Éléments de prospective

Comment pourrait-on mieux se former à être adjoint et se former à avoir un ou plusieurs adjoints ? Les dispositifs actuels de formation proposent, nous l'avons vu, une formation générale des personnels de direction, sans distinction notable des métiers. Elle est donc censée convenir à toutes les personnes, dans toutes les situations professionnelles, du plus petit collège rural de moins de cent élèves à la plus grosse cité scolaire accueillant plus de 4000 élèves dès la formation initiale. D'autres pensent qu'il faudrait disjoindre davantage les étapes de formation à la fonction d'adjoint, cela se ferait pour les uns dans le but de poursuivre la carrière d'adjoint, au moins quelques années, ensuite pour les autres afin de se préparer à la fonction - ou bien au métier - de chef. Même si cela peut paraître iconoclaste par rapport au discours dominant actuellement, pour mieux concevoir les formations, il faudra se demander, sans a priori idéologique, arguments tangibles à l'appui, si "chefs" et "adjoints", exercent ou non deux métiers différents.

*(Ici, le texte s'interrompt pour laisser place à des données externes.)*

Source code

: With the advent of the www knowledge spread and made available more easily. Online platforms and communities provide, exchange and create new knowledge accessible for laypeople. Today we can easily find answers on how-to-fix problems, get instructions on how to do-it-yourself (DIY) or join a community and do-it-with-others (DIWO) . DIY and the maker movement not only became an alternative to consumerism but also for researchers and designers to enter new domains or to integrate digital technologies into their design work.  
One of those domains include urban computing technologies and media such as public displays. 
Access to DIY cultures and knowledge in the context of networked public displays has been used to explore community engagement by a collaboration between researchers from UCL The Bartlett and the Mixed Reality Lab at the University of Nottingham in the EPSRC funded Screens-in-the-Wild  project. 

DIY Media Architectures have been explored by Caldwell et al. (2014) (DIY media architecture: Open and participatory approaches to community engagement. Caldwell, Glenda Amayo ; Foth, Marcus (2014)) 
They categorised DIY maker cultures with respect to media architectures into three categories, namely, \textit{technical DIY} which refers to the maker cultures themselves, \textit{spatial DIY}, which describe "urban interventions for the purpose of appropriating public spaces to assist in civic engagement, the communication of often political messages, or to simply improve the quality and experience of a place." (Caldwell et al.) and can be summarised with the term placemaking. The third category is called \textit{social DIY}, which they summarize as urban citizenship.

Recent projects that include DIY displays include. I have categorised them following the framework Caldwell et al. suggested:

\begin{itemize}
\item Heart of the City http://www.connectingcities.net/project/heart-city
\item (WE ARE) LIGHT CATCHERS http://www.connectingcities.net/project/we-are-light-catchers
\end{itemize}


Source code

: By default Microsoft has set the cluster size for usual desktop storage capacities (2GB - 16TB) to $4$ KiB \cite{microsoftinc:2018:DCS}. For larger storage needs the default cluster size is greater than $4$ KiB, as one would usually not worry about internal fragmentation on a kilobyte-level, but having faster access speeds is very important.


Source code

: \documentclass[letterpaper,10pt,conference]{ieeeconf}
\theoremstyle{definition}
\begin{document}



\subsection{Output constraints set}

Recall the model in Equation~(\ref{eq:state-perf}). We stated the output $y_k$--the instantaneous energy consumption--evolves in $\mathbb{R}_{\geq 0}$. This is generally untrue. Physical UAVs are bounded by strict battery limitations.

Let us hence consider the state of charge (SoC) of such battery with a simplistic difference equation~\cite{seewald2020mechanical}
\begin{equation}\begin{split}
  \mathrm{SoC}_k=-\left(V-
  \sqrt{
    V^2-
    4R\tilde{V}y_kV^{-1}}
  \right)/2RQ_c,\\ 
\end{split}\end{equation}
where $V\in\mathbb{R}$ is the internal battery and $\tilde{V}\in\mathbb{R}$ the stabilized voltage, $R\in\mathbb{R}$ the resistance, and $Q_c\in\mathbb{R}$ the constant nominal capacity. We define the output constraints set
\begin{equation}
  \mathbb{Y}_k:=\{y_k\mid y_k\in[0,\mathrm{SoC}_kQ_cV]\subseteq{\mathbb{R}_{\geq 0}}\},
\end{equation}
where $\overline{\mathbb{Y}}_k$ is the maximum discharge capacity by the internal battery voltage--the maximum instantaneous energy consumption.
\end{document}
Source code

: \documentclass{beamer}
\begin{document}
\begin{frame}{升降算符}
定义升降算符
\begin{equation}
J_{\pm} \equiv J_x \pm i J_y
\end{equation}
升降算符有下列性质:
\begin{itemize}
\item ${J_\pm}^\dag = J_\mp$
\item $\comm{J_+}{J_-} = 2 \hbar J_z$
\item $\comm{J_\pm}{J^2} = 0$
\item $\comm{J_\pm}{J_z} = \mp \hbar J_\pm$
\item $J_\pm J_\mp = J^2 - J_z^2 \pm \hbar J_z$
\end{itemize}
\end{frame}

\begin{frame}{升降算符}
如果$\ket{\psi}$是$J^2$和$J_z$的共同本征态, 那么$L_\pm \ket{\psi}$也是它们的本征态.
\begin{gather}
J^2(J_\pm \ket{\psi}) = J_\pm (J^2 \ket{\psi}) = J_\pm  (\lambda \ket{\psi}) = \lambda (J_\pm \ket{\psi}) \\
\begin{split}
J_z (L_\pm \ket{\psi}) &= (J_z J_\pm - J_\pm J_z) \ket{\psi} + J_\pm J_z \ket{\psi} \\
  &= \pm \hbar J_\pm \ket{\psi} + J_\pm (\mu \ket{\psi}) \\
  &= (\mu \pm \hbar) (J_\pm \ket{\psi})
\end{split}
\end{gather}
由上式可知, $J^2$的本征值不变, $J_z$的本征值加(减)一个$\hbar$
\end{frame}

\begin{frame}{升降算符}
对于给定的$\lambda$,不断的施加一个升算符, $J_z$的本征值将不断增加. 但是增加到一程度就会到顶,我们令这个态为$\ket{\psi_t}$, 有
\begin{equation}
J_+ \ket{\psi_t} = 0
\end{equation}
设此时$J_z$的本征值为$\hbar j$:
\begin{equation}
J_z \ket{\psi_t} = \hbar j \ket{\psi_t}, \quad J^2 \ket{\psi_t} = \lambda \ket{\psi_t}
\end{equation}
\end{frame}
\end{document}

  • Si la reconnaissance des particularités de leurs rôles conduisait à répondre par l'affirmative, on pourrait envisager le retour à deux cadres d'emplois distincts. Pour aller au bout de cette hypothèse, elle pourrait aussi bien conduire à deux concours et deux formations, aussi bien initiale que continue, mais qui auraient en commun les fondements du management des établissements publics.
  • Dans le cas contraire, même métier mais emplois et responsabilités différents, il conviendrait de mieux connaître les besoins spécifiques des adjoints. Leur nombre et l'importance de leur fonction pour les EPLE justifieraient l'investissement en ingénierie que cela représente. Contrairement à beaucoup de pays, il y a encore peu de formation universitaire, en France, pour les personnels de direction. Toutefois, ces dernières années, appuyées par l'ESEN, quelques universités ont proposé pour les personnels de direction des masters en sciences du management. D'année en année, leur nombre ira en augmentant et l'ensemble existant s'enrichira de possibilités de formation à distance, d'auto-formation, de formations très personnalisées. Dans un tel cadre, on peut imaginer que des modules, conçus en termes d'ects, soient plus particulièrement prévus pour des adjoints. Il ne sera pas interdit de faire preuve d'imagination pour proposer, sans tabou, des dispositifs innovants et adaptés.

(1) À partir de la rentrée 2007, les stagiaires viendront à l'ESEN en première et en deuxième année.

(2) À l'exception de la fonction d'ordonnateur que les textes n'autorisaient pas aux adjoints jusqu'à l'an dernier.